◆ WHAT YOU SHOULD DO:
Locate all lines in the data below that hold "suono" and show them.

[Dataset excerpts]

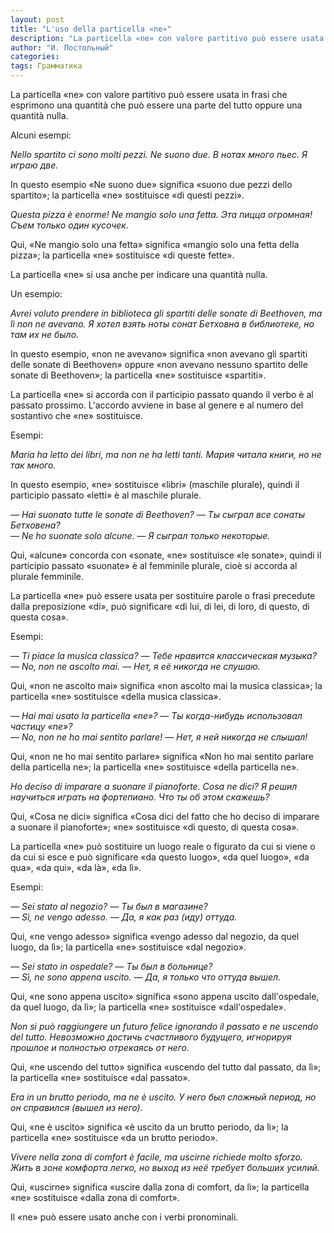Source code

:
 ```yaml
---
layout: post
title: "L'uso della particella «ne»"
description: "La particella «ne» con valore partitivo può essere usata in frasi che esprimono una quantità che può essere una parte del tutto oppure una quantità nulla."
author: "И. Постольный"
categories:
tags: Грамматика
---
```


La particella «ne» con valore partitivo può essere usata in frasi che esprimono una quantità che può essere una parte del tutto oppure una quantità nulla.

Alcuni esempi:

_Nello spartito ci sono molti pezzi. Ne suono due. В нотах много пьес. Я играю две._

In questo esempio «Ne suono due» significa «suono due pezzi dello spartito»; la particella «ne» sostituisce «di questi pezzi».

_Questa pizza è enorme! Ne mangio solo una fetta. Эта пицца огромная! Съем только один кусочек._

Qui, «Ne mangio solo una fetta» significa «mangio solo una fetta della pizza»; la particella «ne» sostituisce «di queste fette».

La particella «ne» si usa anche per indicare una quantità nulla.

Un esempio:

_Avrei voluto prendere in biblioteca gli spartiti delle sonate di Beethoven, ma lì non ne avevano. Я хотел взять ноты сонат Бетховна в библиотеке, но там их не было._

In questo esempio, «non ne avevano» significa «non avevano gli spartiti delle sonate di Beethoven» oppure «non avevano nessuno spartito delle sonate di Beethoven»; la particella «ne» sostituisce «spartiti».

La particella «ne» si accorda con il participio passato quando il verbo è al passato prossimo. L'accordo avviene in base al genere e al numero del sostantivo che «ne» sostituisce.

Esempi:

_Maria ha letto dei libri, ma non ne ha letti tanti. Мария читала книги, но не так много._

In questo esempio, «ne» sostituisce «libri» (maschile plurale), quindi il participio passato «letti» è al maschile plurale.

_— Hai suonato tutte le sonate di Beethoven? — Ты сыграл все сонаты Бетховена?_<br>
_— Ne ho suonate solo alcune. — Я сыграл только некоторые._

Qui, «alcune» concorda con «sonate, «ne» sostituisce «le sonate», quindi il participio passato «suonate» è al femminile plurale, cioè si accorda al plurale femminile.

La particella «ne» può essere usata per sostituire parole o frasi precedute dalla preposizione «di», può significare «di lui, di lei, di loro, di questo, di questa cosa».

Esempi:

_— Ti piace la musica classica? — Тебе нравится классическая музыка?_<br>
_— No, non ne ascolto mai. — Нет, я её никогда не слушаю._

Qui, «non ne ascolto mai» significa «non ascolto mai la musica classica»; la particella «ne» sostituisce «della musica classica».

_— Hai mai usato la particella «ne»? — Ты когда-нибудь использовал частицу «ne»?_<br>
_— No, non ne ho mai sentito parlare! — Нет, я ней никогда не слышал!_

Qui, «non ne ho mai sentito parlare» significa «Non ho mai sentito parlare della particella ne»; la particella «ne» sostituisce «della particella ne».

_Ho deciso di imparare a suonare il pianoforte. Cosa ne dici? Я решил научиться играть на фортепиано. Что ты об этом скажешь?_

Qui, «Cosa ne dici» significa «Cosa dici del fatto che ho deciso di imparare a suonare il pianoforte»; «ne» sostituisce «di questo, di questa cosa».

La particella «ne» può sostituire un luogo reale o figurato da cui si viene o da cui si esce e può significare «da questo luogo», «da quel luogo», «da qua», «da qui», «da là», «da lì».

Esempi:

_— Sei stato al negozio? — Ты был в магазине?_<br>
_— Sì, ne vengo adesso. — Да, я как раз (иду) оттуда._

Qui, «ne vengo adesso» significa «vengo adesso dal negozio, da quel luogo, da lì»; la particella «ne» sostituisce «dal negozio».

_— Sei stato in ospedale? — Ты был в больнице?_<br>
_— Sì, ne sono appena uscito. — Да, я только что оттуда вышел._

Qui, «ne sono appena uscito» significa «sono appena uscito dall'ospedale, da quel luogo, da lì»; la particella «ne» sostituisce «dall'ospedale».

_Non si può raggiungere un futuro felice ignorando il passato e ne uscendo del tutto. Невозможно достичь счастливого будущего, игнорируя прошлое и полностью отрекаясь от него._

Qui, «ne uscendo del tutto» significa «uscendo del tutto dal passato, da lì»; la particella «ne» sostituisce «dal passato».

_Era in un brutto periodo, ma ne è uscito. У него был сложный период, но он справился  (вышел из него)._

Qui, «ne è uscito» significa «è uscito da un brutto periodo, da lì»; la particella «ne» sostituisce «da un brutto periodo».

_Vivere nella zona di comfort è facile, ma uscirne richiede molto sforzo. Жить в зоне комфорта легко, но выход из неё требует больших усилий._

Qui, «uscirne» significa «uscire dalla zona di comfort, da lì»; la particella «ne» sostituisce «dalla zona di comfort».

Il «ne» può essere usato anche con i verbi pronominali.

◆ FINISHED EXERCISE:
_Nello spartito ci sono molti pezzi. Ne suono due. В нотах много пьес. Я играю две._
In questo esempio «Ne suono due» significa «suono due pezzi dello spartito»; la particella «ne» sostituisce «di questi pezzi».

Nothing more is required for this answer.